We watch in silence, surrendering to the undertow, sinking into the breathtaking cinematography flashing across the screen while taking a sip from our glasses of rye whiskey. The firelight illuminates our drinks as we lift them up to our lips, the amber liquid sloshing from side-to-side, and the clinking ice keeping time with the film’s ocean water swells and piano crescendos.
But I’m not loving the movie as much this time. The film depicts the narrator spending mostly every waking moment romantically obsessing over the Octopus, and at one point there is a scene when his OCD is obvious as the camera pans across an entire wall of 2 x 3 inch photos of underwater flora, each held in place with a colored push pin in a perfectly spaced grid.
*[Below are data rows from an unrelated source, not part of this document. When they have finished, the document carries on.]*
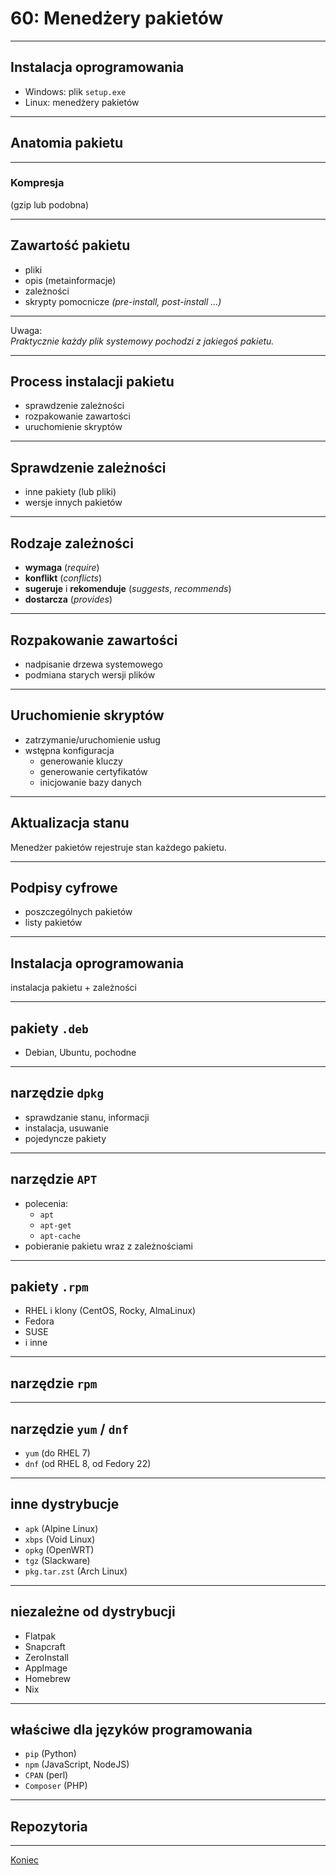 # 60: Menedżery pakietów

------
<!-- .slide: data-autofragments -->
## Instalacja oprogramowania

- Windows: plik `setup.exe`
- Linux: menedżery pakietów

------
## Anatomia pakietu

---
### Kompresja

(gzip lub podobna)

---
<!-- .slide: data-autofragments -->
## Zawartość pakietu

- pliki
- opis (metainformacje)
- zależności
- skrypty pomocnicze *(pre-install, post-install ...)*

---
Uwaga:  
*Praktycznie każdy plik systemowy pochodzi z jakiegoś pakietu.*

------
<!-- .slide: data-autofragments -->
## Process instalacji pakietu

- sprawdzenie zależności
- rozpakowanie zawartości
- uruchomienie skryptów

---
<!-- .slide: data-autofragments -->
## Sprawdzenie zależności

- inne pakiety (lub pliki)
- wersje innych pakietów

---
## Rodzaje zależności

- **wymaga** (*require*)
- **konflikt** (*conflicts*)
- **sugeruje** i **rekomenduje** (*suggests*, *recommends*)
- **dostarcza** (*provides*)

---
<!-- .slide: data-autofragments -->
## Rozpakowanie zawartości

- nadpisanie drzewa systemowego
- podmiana starych wersji plików

---
<!-- .slide: data-autofragments -->
## Uruchomienie skryptów

- zatrzymanie/uruchomienie usług
- wstępna konfiguracja
  - generowanie kluczy
  - generowanie certyfikatów
  - inicjowanie bazy danych

---
## Aktualizacja stanu

Menedżer pakietów rejestruje stan każdego pakietu.

---
## Podpisy cyfrowe

- poszczególnych pakietów
- listy pakietów

------
## Instalacja oprogramowania

instalacja pakietu + zależności

------
## pakiety `.deb`

- Debian, Ubuntu, pochodne

---
## narzędzie `dpkg`

- sprawdzanie stanu, informacji
- instalacja, usuwanie
- pojedyncze pakiety

---
## narzędzie `APT`

- polecenia:
  - `apt`
  - `apt-get`
  - `apt-cache`
- pobieranie pakietu wraz z zależnościami

------
## pakiety `.rpm`

- RHEL i klony (CentOS, Rocky, AlmaLinux)
- Fedora
- SUSE
- i inne

---
## narzędzie `rpm`

---
## narzędzie `yum` / `dnf`

- `yum` (do RHEL 7)
- `dnf` (od RHEL 8, od Fedory 22)

------
<!-- .slide: data-autofragments -->
## inne dystrybucje

- `apk` (Alpine Linux)
- `xbps` (Void Linux)
- `opkg` (OpenWRT)
- `tgz` (Slackware)
- `pkg.tar.zst` (Arch Linux)

------
<!-- .slide: data-autofragments -->
## niezależne od dystrybucji

- Flatpak
- Snapcraft
- ZeroInstall
- AppImage
- Homebrew
- Nix

------
<!-- .slide: data-autofragments -->
## właściwe dla języków programowania

- `pip` (Python)
- `npm` (JavaScript, NodeJS)
- `CPAN` (perl)
- `Composer` (PHP)

------
## Repozytoria

------
[Koniec](./)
“His wife hates him,” I say out loud.
We all laugh and I look over at Jim. Maybe there was a time when a comment like that would have struck a nerve, but we’ve been divorced for many years now. I can’t deny that the movie is making me think about those selfish tendencies we have as human beings —driven by our ambitions and passions, forgetting that it takes care and attention to belong to each other.
I was talking in my group chat with my girlfriends the other day. “What are you doing for the holiday weekend?” said one of them.
“We’re going to the cape house and I’m thinking of inviting Jim,” I said. “I’ll cook, and we’ll take the dog for a walk on the beach.”
“Is he ok?” texted my other friend.
“Jeff Beck died and he’s a little bummed out,” I said.
Jim arrived at 9am this morning in time for coffee and omelettes and a post-breakfast dog walk on the beach. Outside it was gray and mild, and Swirly— happy to have the whole pack together— jumped into the car easily. Later when we returned, Janyce and I sat together on the couch with our laptops and Jim retired to his guest bedroom to read.
“Oh, you have Sy Montgomery’s ‘The Soul of an Octopus,’” he said.
“You can take it home with you if you want,” I said.
“I’ll just read it while I’m here,” he said.
He often texts me when the prolific science writer and naturalist Sy Montgomery is on Boston Public Radio. “Turn on GBH right now,” he will say. Last year, I left him Sy’s most recent little hardcover The Hawk’s Way in his cabin during his 70th birthday weekend.
Janyce read The Soul of an Octopus and loved it. We left it in the basket with the other paperbacks in the guest room. “What is it like to be an octopus?” Sy asks. “Isn’t this what we want to know about those whom we care about? What is it like, we wonder at each meeting, in shared meals and secrets and silences, with each touch and glance, to be you?”